→ **Exercise aim**: The records that follow are to be repeated exactly, with no pictures carried over.

→ **Record extracts**:
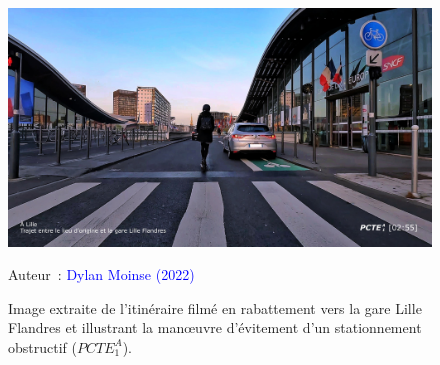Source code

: \begin{refsegment}
    \begin{figure}[h!]\vspace*{4pt}
        \caption{Image extraite de l'itinéraire filmé en rabattement vers la gare Lille Flandres et illustrant la manœuvre d'évitement d'un stationnement obstructif (\(PCTE^{A}_{1}\)).}
        \label{fig-chap4:pcte1a-stationnement-genant}
        \centerline{\includegraphics[width=1\columnwidth]{src/Figures/Chap-4/Extrait_Video_PCTE1_Access_8.jpg}}
        \vspace{5pt}
        \begin{flushright}\scriptsize{
        Auteur~: \textcolor{blue}{Dylan Moinse (2022)}
        }\end{flushright}
    \end{figure}


\end{refsegment}
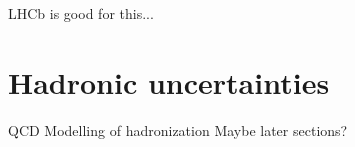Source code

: LHCb is good for this...



\section{Hadronic uncertainties}
QCD
Modelling of hadronization
Maybe later sections?


%


%
%

%

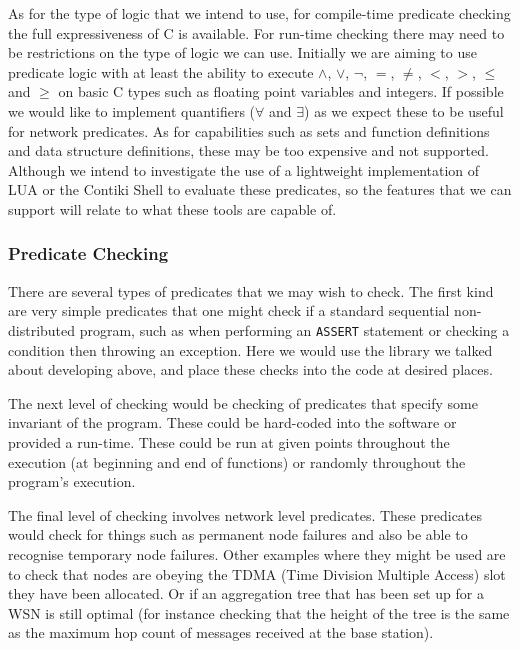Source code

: \documentclass[a4paper]{article}
\begin{document}
As for the type of logic that we intend to use, for compile-time predicate checking the full expressiveness of C is available. For run-time checking there may need to be restrictions on the type of logic we can use. Initially we are aiming to use predicate logic with at least the ability to execute $\land$, $\lor$, $\lnot$, $=$, $\neq$, $<$, $>$, $\leq$ and $\geq$ on basic C types such as floating point variables and integers. If possible we would like to implement quantifiers ($\forall$ and $\exists$) as we expect these to be useful for network predicates. As for capabilities such as sets and function definitions and data structure definitions, these may be too expensive and not supported. Although we intend to investigate the use of a lightweight implementation of LUA \cite{?} or the Contiki Shell \cite{?} to evaluate these predicates, so the features that we can support will relate to what these tools are capable of.

\subsubsection{Predicate Checking}

There are several types of predicates that we may wish to check. The first kind are very simple predicates that one might check if a standard sequential non-distributed program, such as when performing an \verb|ASSERT| statement or checking a condition then throwing an exception. Here we would use the library we talked about developing above, and place these checks into the code at desired places.

The next level of checking would be checking of predicates that specify some invariant of the program. These could be hard-coded into the software or provided a run-time. These could be run at given points throughout the execution (at beginning and end of functions) or randomly throughout the program's execution.

The final level of checking involves network level predicates. These predicates would check for things such as permanent node failures and also be able to recognise temporary node failures. Other examples where they might be used are to check that nodes are obeying the TDMA (Time Division Multiple Access) slot they have been allocated. Or if an aggregation tree \cite{TankBible} that has been set up for a WSN is still optimal (for instance checking that the height of the tree is the same as the maximum hop count of messages received at the base station).
\end{document}
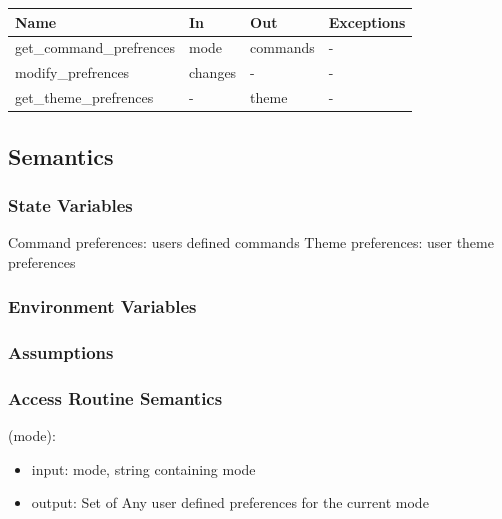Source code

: \documentclass[12pt, titlepage]{article}
\begin{document}
\begin{center}
\begin{tabular}{p{4.5cm} p{2cm} p{4cm} p{2cm}}
\hline
\textbf{Name} & \textbf{In} & \textbf{Out} & \textbf{Exceptions} \\
\hline
{get\_command\_prefrences} & mode & commands & - \\
\hline
{modify\_prefrences} & changes & - & - \\
\hline
{get\_theme\_prefrences} & - & theme & - \\
\hline
\end{tabular}
\end{center}

\subsection{Semantics}

\subsubsection{State Variables}
Command preferences: users defined commands
Theme preferences: user theme preferences

\subsubsection{Environment Variables}
%

\subsubsection{Assumptions}
%

\subsubsection{Access Routine Semantics}

(mode):
\begin{itemize}
\item input: mode, string containing mode
\item output: Set of Any user defined preferences for the current mode
\end{itemize}
\end{document}
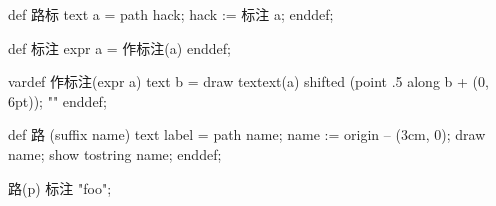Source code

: \usemodule[zhfonts]
%
\startMPinclusions[+]
def 路标 text a =
  path hack; hack := 标注 a;
enddef;

def 标注 expr a =
  作标注(a)
enddef;

vardef 作标注(expr a) text b =
  draw textext(a) shifted (point .5 along b + (0, 6pt));
  ""
enddef;

def 路 (suffix name) text label =
  path name;
  name := origin -- (3cm, 0);
  draw name;
  show tostring name;
enddef;
\stopMPinclusions

路(p) 标注 "foo";
\stopuseMPgraphic

\startTEXpage[offset=4pt]
\hfill{}
\stopTEXpage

→ **Response**:
Source code

: \begin{refsegment}
    \begin{figure}[h!]\vspace*{4pt}
        \caption{Image extraite de l'itinéraire filmé en rabattement vers la gare Lille Flandres et illustrant la manœuvre d'évitement d'un stationnement obstructif (\(PCTE^{A}_{1}\)).}
        \label{fig-chap4:pcte1a-stationnement-genant}
        \centerline{\includegraphics[width=1\columnwidth]{src/Figures/Chap-4/Extrait_Video_PCTE1_Access_8.jpg}}
        \vspace{5pt}
        \begin{flushright}\scriptsize{
        Auteur~: \textcolor{blue}{Dylan Moinse (2022)}
        }\end{flushright}
    \end{figure}


\end{refsegment}
Source code

: LHCb is good for this...



\section{Hadronic uncertainties}
QCD
Modelling of hadronization
Maybe later sections?


%


%
%

%

Source code

: \documentclass[a4paper]{article}
\begin{document}
As for the type of logic that we intend to use, for compile-time predicate checking the full expressiveness of C is available. For run-time checking there may need to be restrictions on the type of logic we can use. Initially we are aiming to use predicate logic with at least the ability to execute $\land$, $\lor$, $\lnot$, $=$, $\neq$, $<$, $>$, $\leq$ and $\geq$ on basic C types such as floating point variables and integers. If possible we would like to implement quantifiers ($\forall$ and $\exists$) as we expect these to be useful for network predicates. As for capabilities such as sets and function definitions and data structure definitions, these may be too expensive and not supported. Although we intend to investigate the use of a lightweight implementation of LUA \cite{?} or the Contiki Shell \cite{?} to evaluate these predicates, so the features that we can support will relate to what these tools are capable of.

\subsubsection{Predicate Checking}

There are several types of predicates that we may wish to check. The first kind are very simple predicates that one might check if a standard sequential non-distributed program, such as when performing an \verb|ASSERT| statement or checking a condition then throwing an exception. Here we would use the library we talked about developing above, and place these checks into the code at desired places.

The next level of checking would be checking of predicates that specify some invariant of the program. These could be hard-coded into the software or provided a run-time. These could be run at given points throughout the execution (at beginning and end of functions) or randomly throughout the program's execution.

The final level of checking involves network level predicates. These predicates would check for things such as permanent node failures and also be able to recognise temporary node failures. Other examples where they might be used are to check that nodes are obeying the TDMA (Time Division Multiple Access) slot they have been allocated. Or if an aggregation tree \cite{TankBible} that has been set up for a WSN is still optimal (for instance checking that the height of the tree is the same as the maximum hop count of messages received at the base station).
\end{document}
Source code

: \documentclass[12pt, titlepage]{article}
\begin{document}
\begin{center}
\begin{tabular}{p{4.5cm} p{2cm} p{4cm} p{2cm}}
\hline
\textbf{Name} & \textbf{In} & \textbf{Out} & \textbf{Exceptions} \\
\hline
{get\_command\_prefrences} & mode & commands & - \\
\hline
{modify\_prefrences} & changes & - & - \\
\hline
{get\_theme\_prefrences} & - & theme & - \\
\hline
\end{tabular}
\end{center}

\subsection{Semantics}

\subsubsection{State Variables}
Command preferences: users defined commands
Theme preferences: user theme preferences

\subsubsection{Environment Variables}
%

\subsubsection{Assumptions}
%

\subsubsection{Access Routine Semantics}

(mode):
\begin{itemize}
\item input: mode, string containing mode
\item output: Set of Any user defined preferences for the current mode
\end{itemize}
\end{document}
Source code

: \usemodule[zhfonts]
%
\startMPinclusions[+]
def 路标 text a =
  path hack; hack := 标注 a;
enddef;

def 标注 expr a =
  作标注(a)
enddef;

vardef 作标注(expr a) text b =
  draw textext(a) shifted (point .5 along b + (0, 6pt));
  ""
enddef;

def 路 (suffix name) text label =
  path name;
  name := origin -- (3cm, 0);
  draw name;
  show tostring name;
enddef;
\stopMPinclusions

路(p) 标注 "foo";
\stopuseMPgraphic

\startTEXpage[offset=4pt]
\hfill{}
\stopTEXpage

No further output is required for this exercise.